Mattarella esorta tutti i partiti a mostrare «senso di responsabilità». Chiede di «saper collocare al centro l’interesse generale del paese e dei suoi cittadini». E’ solo un passaggio del discorso del capo dello Stato in occasione dell’ 8 marzo, ma è quello a cui guardano tutti. Perché il nodo forse indistricabile che il presidente proverà a sciogliere nelle prossime settimane è tale da non poter essere sciolto senza che qualcuno accetti di sacrificare i propri peraltro legittimi interessi di partito. Ma è una richiesta troppo forte per essere accolta solo da qualcuno. Il sacrificio dovrebbe accomunare tutte le forze in campo, le due che hanno vinto e quelle che hanno perso, il Pd e Fi.

Però anche solo immaginare una soluzione che almeno penalizzi tutti in egual misura è quasi impossibile, così la crisi rischia di avvitarsi ancor prima di essere affrontata. Giorgio Napolitano, che resta per molti versi un diarca alla guida della Repubblica, ripete le parole di Mattarella, esalta a sua volta «senso di responsabilità» e «interesse generale». Ma ammette, cosa che il suo successore non può fare, che «la crisi è difficilissima».

Hanno vinto in due, ed è questo che trasforma una situazione già di difficilissima risoluzione in un vicolo cieco. La vittoria di M5S era prevista. Quella della Lega no. Se le cose fossero andate come ci si attendeva sino a un paio di settimane prima del voto il governo Di Maio- Salvini sarebbe stato nell’ordine delle cose, più o meno inevitabile. Ma un Salvini fresco dall’aver rovesciato i rapporti di forza nella destra non può ora il alcun modo aggiogarsi al carro pentastellato, e M5S, da parte sua, non potrebbe concepire nemmeno come barzelletta l’eventualità di sostenete un governo del centrodestra in nessunissima formula. Dunque la sola formula di governo che possa prescindere dal sostegno del Pd è anche l’unica del tutto fuori discussione. Sul Colle lo sanno perfettamente e probabilmente è il solo elemento partorito dagli elettori che da quelle parti abbia fatto tirare un sospiro di sollievo. Ora il presidente aspetta che, nelle consultazioni, i due vincitori scoprano le loro carte.

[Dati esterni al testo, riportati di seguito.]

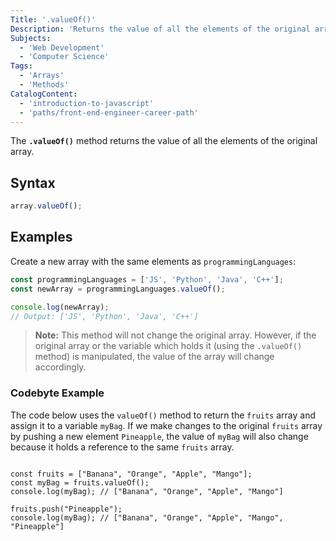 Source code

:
 ```yaml
---
Title: '.valueOf()'
Description: 'Returns the value of all the elements of the original array.'
Subjects:
  - 'Web Development'
  - 'Computer Science'
Tags:
  - 'Arrays'
  - 'Methods'
CatalogContent:
  - 'introduction-to-javascript'
  - 'paths/front-end-engineer-career-path'
---
```


The **`.valueOf()`** method returns the value of all the elements of the original array.

## Syntax

```js
array.valueOf();
```

## Examples

Create a new array with the same elements as `programmingLanguages`:

```js
const programmingLanguages = ['JS', 'Python', 'Java', 'C++'];
const newArray = programmingLanguages.valueOf();

console.log(newArray);
// Output: ['JS', 'Python', 'Java', 'C++']
```

> **Note:** This method will not change the original array. However, if the original array or the variable which holds it (using the `.valueOf()` method) is manipulated, the value of the array will change accordingly.

### Codebyte Example

The code below uses the `valueOf()` method to return the `fruits` array and assign it to a variable `myBag`. If we make changes to the original `fruits` array by pushing a new element `Pineapple`, the value of `myBag` will also change because it holds a reference to the same `fruits` array.

```codebyte/js

const fruits = ["Banana", "Orange", "Apple", "Mango"];
const myBag = fruits.valueOf();
console.log(myBag); // ["Banana", "Orange", "Apple", "Mango"]

fruits.push("Pineapple");
console.log(myBag); // ["Banana", "Orange", "Apple", "Mango", "Pineapple"]

```
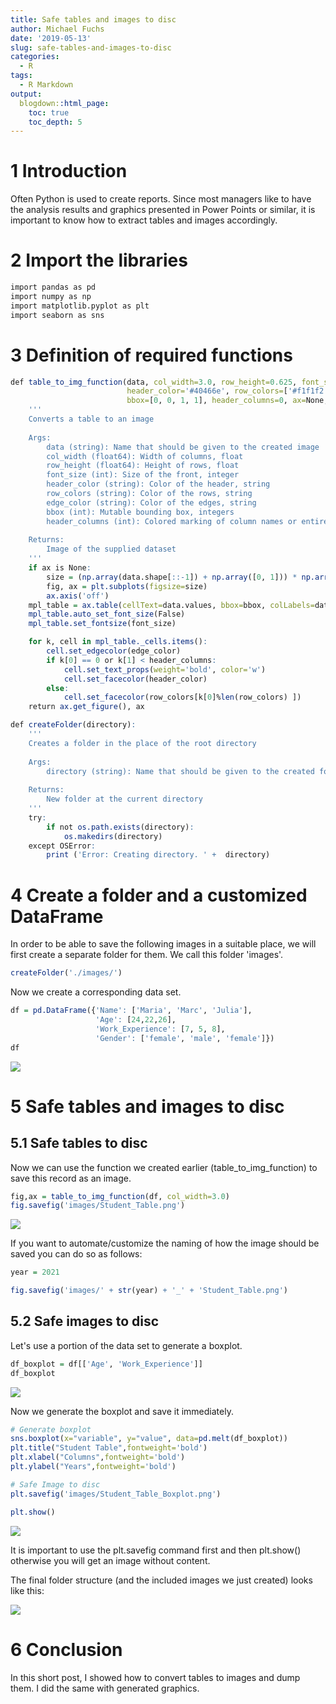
 ```yaml
---
title: Safe tables and images to disc
author: Michael Fuchs
date: '2019-05-13'
slug: safe-tables-and-images-to-disc
categories:
  - R
tags:
  - R Markdown
output:
  blogdown::html_page:
    toc: true
    toc_depth: 5
---
```



# 1 Introduction

Often Python is used to create reports. Since most managers like to have the analysis results and graphics presented in Power Points or similar, it is important to know how to extract tables and images accordingly. 



# 2 Import the libraries


```r
import pandas as pd
import numpy as np
import matplotlib.pyplot as plt
import seaborn as sns
```


# 3 Definition of required functions



```r
def table_to_img_function(data, col_width=3.0, row_height=0.625, font_size=14,
                          header_color='#40466e', row_colors=['#f1f1f2', 'w'], edge_color='w',
                          bbox=[0, 0, 1, 1], header_columns=0, ax=None, **kwargs):
    '''
    Converts a table to an image
    
    Args: 
        data (string): Name that should be given to the created image
        col_width (float64): Width of columns, float
        row_height (float64): Height of rows, float
        font_size (int): Size of the front, integer
        header_color (string): Color of the header, string
        row_colors (string): Color of the rows, string
        edge_color (string): Color of the edges, string
        bbox (int): Mutable bounding box, integers
        header_columns (int): Colored marking of column names or entire additional columns, integers
        
    Returns:
        Image of the supplied dataset
    '''
    if ax is None:
        size = (np.array(data.shape[::-1]) + np.array([0, 1])) * np.array([col_width, row_height])
        fig, ax = plt.subplots(figsize=size)
        ax.axis('off')
    mpl_table = ax.table(cellText=data.values, bbox=bbox, colLabels=data.columns, **kwargs)
    mpl_table.auto_set_font_size(False)
    mpl_table.set_fontsize(font_size)

    for k, cell in mpl_table._cells.items():
        cell.set_edgecolor(edge_color)
        if k[0] == 0 or k[1] < header_columns:
            cell.set_text_props(weight='bold', color='w')
            cell.set_facecolor(header_color)
        else:
            cell.set_facecolor(row_colors[k[0]%len(row_colors) ])
    return ax.get_figure(), ax
```


```r
def createFolder(directory):
    '''
    Creates a folder in the place of the root directory
    
    Args: 
        directory (string): Name that should be given to the created folder
        
    Returns:
        New folder at the current directory
    '''
    try:
        if not os.path.exists(directory):
            os.makedirs(directory)
    except OSError:
        print ('Error: Creating directory. ' +  directory)
```


# 4 Create a folder and a customized DataFrame

In order to be able to save the following images in a suitable place, we will first create a separate folder for them.
We call this folder 'images'.


```r
createFolder('./images/')
```

Now we create a corresponding data set.



```r
df = pd.DataFrame({'Name': ['Maria', 'Marc', 'Julia'],
                   'Age': [24,22,26],
                   'Work_Experience': [7, 5, 8],
                   'Gender': ['female', 'male', 'female']})
df
```

![](/post/2019-05-13-safe-tables-and-images-to-disc_files/p115p1.png)



# 5 Safe tables and images to disc

## 5.1 Safe tables to disc

Now we can use the function we created earlier (table_to_img_function) to save this record as an image.



```r
fig,ax = table_to_img_function(df, col_width=3.0)
fig.savefig('images/Student_Table.png')
```

![](/post/2019-05-13-safe-tables-and-images-to-disc_files/p115p2.png)

If you want to automate/customize the naming of how the image should be saved you can do so as follows:



```r
year = 2021

fig.savefig('images/' + str(year) + '_' + 'Student_Table.png')
```


## 5.2 Safe images to disc


Let's use a portion of the data set to generate a boxplot.


```r
df_boxplot = df[['Age', 'Work_Experience']]
df_boxplot
```

![](/post/2019-05-13-safe-tables-and-images-to-disc_files/p115p3.png)

Now we generate the boxplot and save it immediately. 



```r
# Generate boxplot
sns.boxplot(x="variable", y="value", data=pd.melt(df_boxplot))
plt.title("Student Table",fontweight='bold')
plt.xlabel("Columns",fontweight='bold')
plt.ylabel("Years",fontweight='bold')

# Safe Image to disc
plt.savefig('images/Student_Table_Boxplot.png')

plt.show()
```

![](/post/2019-05-13-safe-tables-and-images-to-disc_files/p115p4.png)

It is important to use the plt.savefig command first and then plt.show() otherwise you will get an image without content.

The final folder structure (and the included images we just created) looks like this: 

![](/post/2019-05-13-safe-tables-and-images-to-disc_files/p115p5.png)


# 6 Conclusion

In this short post, I showed how to convert tables to images and dump them. I did the same with generated graphics. 












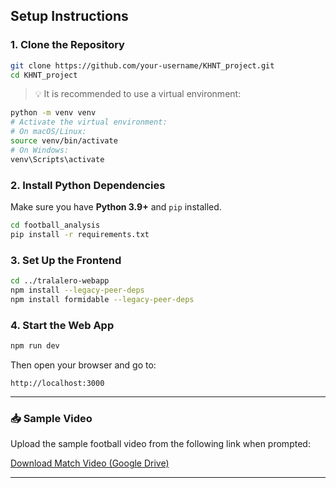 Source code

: ## Setup Instructions

### 1. Clone the Repository

```bash
git clone https://github.com/your-username/KHNT_project.git
cd KHNT_project
```

> 💡 It is recommended to use a virtual environment:

```bash
python -m venv venv
# Activate the virtual environment:
# On macOS/Linux:
source venv/bin/activate
# On Windows:
venv\Scripts\activate
```

### 2. Install Python Dependencies

Make sure you have **Python 3.9+** and `pip` installed.

```bash
cd football_analysis
pip install -r requirements.txt
```

### 3. Set Up the Frontend

```bash
cd ../tralalero-webapp
npm install --legacy-peer-deps
npm install formidable --legacy-peer-deps
```

### 4. Start the Web App

```bash
npm run dev
```

Then open your browser and go to:

```
http://localhost:3000
```

---

### 📥 Sample Video

Upload the sample football video from the following link when prompted:

[Download Match Video (Google Drive)](https://drive.google.com/file/d/10PtDupMD493Gt2BavwW8Rp3ZNbdsCLKL/view?usp=sharing)

---
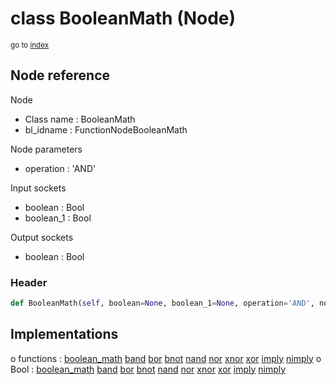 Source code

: # class BooleanMath (Node)

<sub>go to [index](/docs/index.md)</sub>

## Node reference

Node
 - Class name : BooleanMath
 - bl_idname : FunctionNodeBooleanMath

Node parameters
 - operation : 'AND'

Input sockets
 - boolean : Bool
 - boolean_1 : Bool

Output sockets
 - boolean : Bool

### Header

``` python
def BooleanMath(self, boolean=None, boolean_1=None, operation='AND', node_label=None, node_color=None):
```

## Implementations

o functions : [boolean_math](/docs/GeoNodes_classes/GLOBAL.md#boolean_math) [band](/docs/GeoNodes_classes/GLOBAL.md#band) [bor](/docs/GeoNodes_classes/GLOBAL.md#bor) [bnot](/docs/GeoNodes_classes/GLOBAL.md#bnot) [nand](/docs/GeoNodes_classes/GLOBAL.md#nand) [nor](/docs/GeoNodes_classes/GLOBAL.md#nor) [xnor](/docs/GeoNodes_classes/GLOBAL.md#xnor) [xor](/docs/GeoNodes_classes/GLOBAL.md#xor) [imply](/docs/GeoNodes_classes/GLOBAL.md#imply) [nimply](/docs/GeoNodes_classes/GLOBAL.md#nimply)
o Bool : [boolean_math](/docs/GeoNodes_classes/Bool.md#boolean_math) [band](/docs/GeoNodes_classes/Bool.md#band) [bor](/docs/GeoNodes_classes/Bool.md#bor) [bnot](/docs/GeoNodes_classes/Bool.md#bnot) [nand](/docs/GeoNodes_classes/Bool.md#nand) [nor](/docs/GeoNodes_classes/Bool.md#nor) [xnor](/docs/GeoNodes_classes/Bool.md#xnor) [xor](/docs/GeoNodes_classes/Bool.md#xor) [imply](/docs/GeoNodes_classes/Bool.md#imply) [nimply](/docs/GeoNodes_classes/Bool.md#nimply)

Per un po’ saranno costretti a procedere appaiati su binari paralleli. Si presenteranno di fronte a Mattarella facendo il medesimo discorso e chiedendo la stessa cosa quasi con le medesime parole: l’incarico per provare a formare un governo, Salvini in nome della prevalenza del voto di coalizione, Di Maio impugnando il primato in quello di lista. La sola decisione che l’inquilino del Quirinale ha già preso riguarda proprio la risposta a quella richiesta: si informerà sui numeri che entrambi possono schierare a supporto del loro eventuale governo, e se i numeri non ci sono che ne parliamo a fare?

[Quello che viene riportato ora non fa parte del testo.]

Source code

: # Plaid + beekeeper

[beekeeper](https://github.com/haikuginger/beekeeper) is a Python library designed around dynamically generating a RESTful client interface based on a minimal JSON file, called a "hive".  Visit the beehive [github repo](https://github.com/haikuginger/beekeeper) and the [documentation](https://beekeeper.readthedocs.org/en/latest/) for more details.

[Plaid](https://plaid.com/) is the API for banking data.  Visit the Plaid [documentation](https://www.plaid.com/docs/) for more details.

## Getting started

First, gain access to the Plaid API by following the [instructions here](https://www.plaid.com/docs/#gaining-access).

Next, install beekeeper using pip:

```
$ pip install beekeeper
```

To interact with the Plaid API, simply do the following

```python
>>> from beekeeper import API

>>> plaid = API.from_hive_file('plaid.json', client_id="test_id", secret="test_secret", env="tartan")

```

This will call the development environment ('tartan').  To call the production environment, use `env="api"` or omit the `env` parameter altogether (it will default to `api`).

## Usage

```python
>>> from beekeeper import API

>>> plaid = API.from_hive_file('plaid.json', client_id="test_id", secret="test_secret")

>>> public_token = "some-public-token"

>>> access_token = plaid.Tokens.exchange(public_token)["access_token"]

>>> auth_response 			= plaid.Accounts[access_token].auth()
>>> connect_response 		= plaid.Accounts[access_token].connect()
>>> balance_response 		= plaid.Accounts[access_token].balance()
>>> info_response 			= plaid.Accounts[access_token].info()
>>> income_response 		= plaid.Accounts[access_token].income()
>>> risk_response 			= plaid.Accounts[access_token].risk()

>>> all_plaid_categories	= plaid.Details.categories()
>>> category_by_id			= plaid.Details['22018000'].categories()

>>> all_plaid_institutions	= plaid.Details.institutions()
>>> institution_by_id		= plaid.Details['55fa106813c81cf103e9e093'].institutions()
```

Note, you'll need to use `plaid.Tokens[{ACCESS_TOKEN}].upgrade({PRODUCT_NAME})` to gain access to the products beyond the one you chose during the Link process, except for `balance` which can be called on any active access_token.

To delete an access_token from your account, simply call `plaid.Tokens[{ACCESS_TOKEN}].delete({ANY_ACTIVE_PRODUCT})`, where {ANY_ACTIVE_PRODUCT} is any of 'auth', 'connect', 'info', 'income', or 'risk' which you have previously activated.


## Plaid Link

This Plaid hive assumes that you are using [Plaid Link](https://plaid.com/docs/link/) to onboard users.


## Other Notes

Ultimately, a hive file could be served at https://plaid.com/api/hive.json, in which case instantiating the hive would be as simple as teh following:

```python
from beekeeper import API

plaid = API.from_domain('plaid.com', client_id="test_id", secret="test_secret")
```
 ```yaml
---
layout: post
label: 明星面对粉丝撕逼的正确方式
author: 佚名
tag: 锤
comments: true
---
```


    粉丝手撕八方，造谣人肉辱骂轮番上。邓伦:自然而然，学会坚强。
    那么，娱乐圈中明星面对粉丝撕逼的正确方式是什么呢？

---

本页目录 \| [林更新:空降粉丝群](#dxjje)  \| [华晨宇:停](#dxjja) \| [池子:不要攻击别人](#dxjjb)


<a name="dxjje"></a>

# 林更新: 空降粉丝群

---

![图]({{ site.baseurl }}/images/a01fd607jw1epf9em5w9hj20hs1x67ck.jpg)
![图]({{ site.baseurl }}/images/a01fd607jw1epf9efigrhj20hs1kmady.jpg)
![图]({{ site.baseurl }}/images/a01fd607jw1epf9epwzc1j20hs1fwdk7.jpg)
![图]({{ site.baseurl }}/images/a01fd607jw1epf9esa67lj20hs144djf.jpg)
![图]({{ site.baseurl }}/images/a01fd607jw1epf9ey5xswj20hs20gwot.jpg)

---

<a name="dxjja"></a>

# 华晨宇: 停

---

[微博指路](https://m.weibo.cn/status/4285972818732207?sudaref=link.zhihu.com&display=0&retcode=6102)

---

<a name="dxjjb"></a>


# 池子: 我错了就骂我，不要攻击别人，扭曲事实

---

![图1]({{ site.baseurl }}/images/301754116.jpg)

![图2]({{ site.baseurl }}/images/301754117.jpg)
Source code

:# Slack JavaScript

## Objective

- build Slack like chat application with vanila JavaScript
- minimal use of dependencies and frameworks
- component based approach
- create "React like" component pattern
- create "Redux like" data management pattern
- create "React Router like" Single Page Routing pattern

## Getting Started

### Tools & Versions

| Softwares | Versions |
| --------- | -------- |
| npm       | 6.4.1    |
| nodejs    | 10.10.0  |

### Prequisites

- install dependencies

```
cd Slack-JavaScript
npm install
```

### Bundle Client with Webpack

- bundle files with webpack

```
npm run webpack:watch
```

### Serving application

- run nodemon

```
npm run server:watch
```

Perché quei numeri ci siano è necessario che il Pd decida di appoggiare gli uni o gli altri. Al momento, anche se nessuno lo ammette apertamente, l’ex partitone è spaccato come una mela: metà vorrebbe sostenere Di Maio, anche per evitare un ritorno alle urne che per i Democratici sarebbe esiziale, ma l’altra metà, quella più vicina al segretario uscente, pensa invece che quell’appoggio, magari solo per una fase non lunghissima, debba invece andare al centrodestra. Il ragionamento in realtà non fa una piega: appoggiare un partito che compete per la conquista dello stesso bacino elettorale come quello con le cinque stelle sarebbe fatale.

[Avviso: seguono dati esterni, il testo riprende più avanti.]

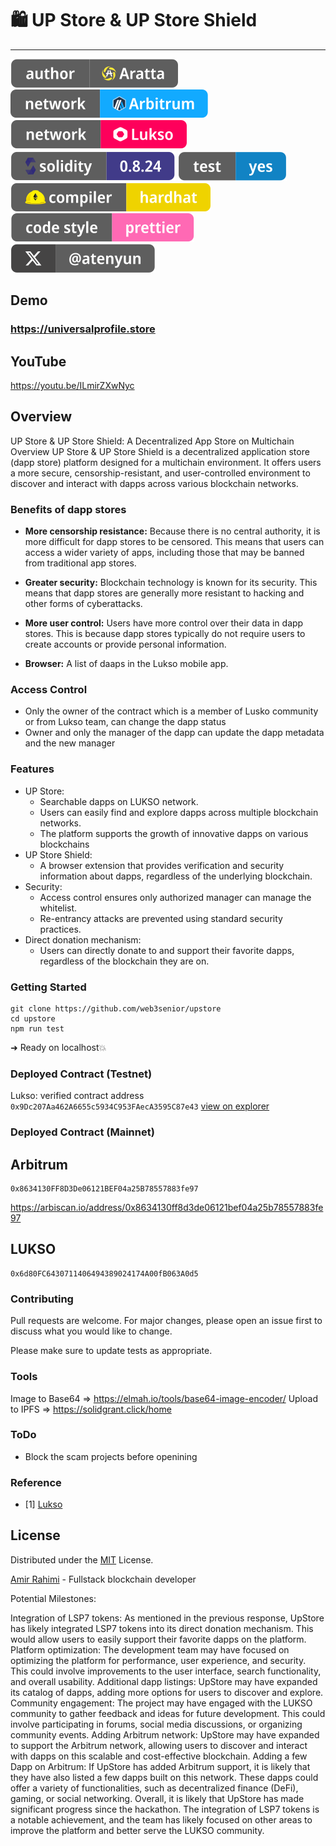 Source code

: # 🛍️ UP Store & UP Store Shield
---

![Author Badge](assets/badge-author.svg "Aratta")
<a href="//arbitrum.io">![Arbitrum Badge](assets/badge-arb.svg "Lukso")</a>
<a href="//lukso.network">![Lukso Badge](assets/badge-lukso.svg "Lukso")</a>
![Solidity Badge](assets/badge-solidity.svg "Solidity")
<a href="/test">![Test Badge](assets/badge-test.svg "Test")</a>
![HardHat Badge](assets/badge-hardhat.svg "HardHat")
![Prettier Badge](assets/badge-prettier.svg "HardHat")
<a href="//twitter.com/atenyun">![X Badge](assets/badge-x.svg "HardHat")</a>

## Demo

### https://universalprofile.store

## YouTube
https://youtu.be/ILmirZXwNyc

## Overview

UP Store & UP Store Shield: A Decentralized App Store on Multichain
Overview
UP Store & UP Store Shield is a decentralized application store (dapp store) platform designed for a multichain environment. It offers users a more secure, censorship-resistant, and user-controlled environment to discover and interact with dapps across various blockchain networks.

### Benefits of dapp stores

- **More censorship resistance:** Because there is no central authority, it is more difficult for dapp stores to be censored. This means that users can access a wider variety of apps, including those that may be banned from traditional app stores.

- **Greater security:**  Blockchain technology is known for its security. This means that dapp stores are generally more resistant to hacking and other forms of cyberattacks.

- **More user control:** Users have more control over their data in dapp stores. This is because dapp stores typically do not require users to create accounts or provide personal information.

- **Browser:** A list of daaps in the Lukso mobile app.

### Access Control

- Only the owner of the contract which is a member of Lusko community or from Lukso team, can change the dapp status
- Owner and only the manager of the dapp can update the dapp metadata and the new manager

### Features

- UP Store:
  - Searchable dapps on LUKSO network.
  - Users can easily find and explore dapps across multiple blockchain networks.
  - The platform supports the growth of innovative dapps on various blockchains
- UP Store Shield:
  - A browser extension that provides verification and security information about dapps, regardless of the underlying blockchain.
- Security:
  - Access control ensures only authorized manager can manage the whitelist.
  - Re-entrancy attacks are prevented using standard security practices.
- Direct donation mechanism:
  - Users can directly donate to and support their favorite dapps, regardless of the blockchain they are on.

### Getting Started

```
git clone https://github.com/web3senior/upstore
cd upstore
npm run test
```

➜ Ready on localhost💥

### Deployed Contract (Testnet)

Lukso: verified contract address `0x9Dc207Aa462A6655c5934C953FAecA3595C87e43` [view on explorer](https://explorer.execution.testnet.lukso.network/address/0x9Dc207Aa462A6655c5934C953FAecA3595C87e43?tab=read_contract)


### Deployed Contract (Mainnet)
## Arbitrum
```
0x8634130FF8D3De06121BEF04a25B78557883fe97
```
https://arbiscan.io/address/0x8634130ff8d3de06121bef04a25b78557883fe97

## LUKSO
```
0x6d80FC6430711406494389024174A00fB063A0d5
```

### Contributing

Pull requests are welcome. For major changes, please open an issue first to discuss what you would like to change.

Please make sure to update tests as appropriate.

### Tools
Image to Base64 => https://elmah.io/tools/base64-image-encoder/
Upload to IPFS => https://solidgrant.click/home

### ToDo

- Block the scam projects before openining 

### Reference

 - [1] [Lukso](https://docs.lukso.tech/learn/concepts/#transaction-relay-service:~:text=On%20LUKSO%2C%20users%20currently%20get%20a%20free%20monthly%20quota%20of%2020.000.000%20GAS%20when%20creating%20a%20Universal%20Profile%20through%20the%20Universal%20Profile%20Browser%20Extension.)

## License

Distributed under the [MIT](https://choosealicense.com/licenses/mit/) License.

[Amir Rahimi](https://universallink.me/u/atenyun) - Fullstack blockchain developer









Potential Milestones:

Integration of LSP7 tokens: As mentioned in the previous response, UpStore has likely integrated LSP7 tokens into its direct donation mechanism. This would allow users to easily support their favorite dapps on the platform.
Platform optimization: The development team may have focused on optimizing the platform for performance, user experience, and security. This could involve improvements to the user interface, search functionality, and overall usability.
Additional dapp listings: UpStore may have expanded its catalog of dapps, adding more options for users to discover and explore.
Community engagement: The project may have engaged with the LUKSO community to gather feedback and ideas for future development. This could involve participating in forums, social media discussions, or organizing community events.
Adding Arbitrum network: UpStore may have expanded to support the Arbitrum network, allowing users to discover and interact with dapps on this scalable and cost-effective blockchain.
Adding a few Dapp on Arbitrum: If UpStore has added Arbitrum support, it is likely that they have also listed a few dapps built on this network. These dapps could offer a variety of functionalities, such as decentralized finance (DeFi), gaming, or social networking.
Overall, it is likely that UpStore has made significant progress since the hackathon. The integration of LSP7 tokens is a notable achievement, and the team has likely focused on other areas to improve the platform and better serve the LUKSO community.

Per conquistare i voti del Pd però c’è un passo necessario: il passo indietro di Matteo Salvini. In caso contrario nessuna calcolo, nessuna logica riuscirebbe a giustificare una qualsiasi forma di appoggio del Pd a un governo guidato dal ' razzista'. La punizione dell’elettorato sarebbe esemplare. E’ quello il momento che aspettano sia Berlusconi che Mattarella. Il primo per entrare in campo, dopo aver lasciato che il competitor si bruciasse, e dimostrare nei fatti che il solo regista della coalizione rimane lui. Il secondo, sempre che nel Pd non abbia trionfato prima il partito favorevole a Di Maio, per giocare le carte reali e tentare di uscire dalla crisi.

Ma le variabili sono troppe, tra lacerazioni del Pd, scontro sotto traccia nella destra, disponibilità di Salvini a fare un passo indietro e di Di Maio a sacrificare la ' purezza' del suo Movimento. Alla fine il senso di responsabilità invocato da Mattarella rischia di tradursi, nella migliore delle ipotesi, a un governicchio fatto per cambiare, forse, la legge elettorale.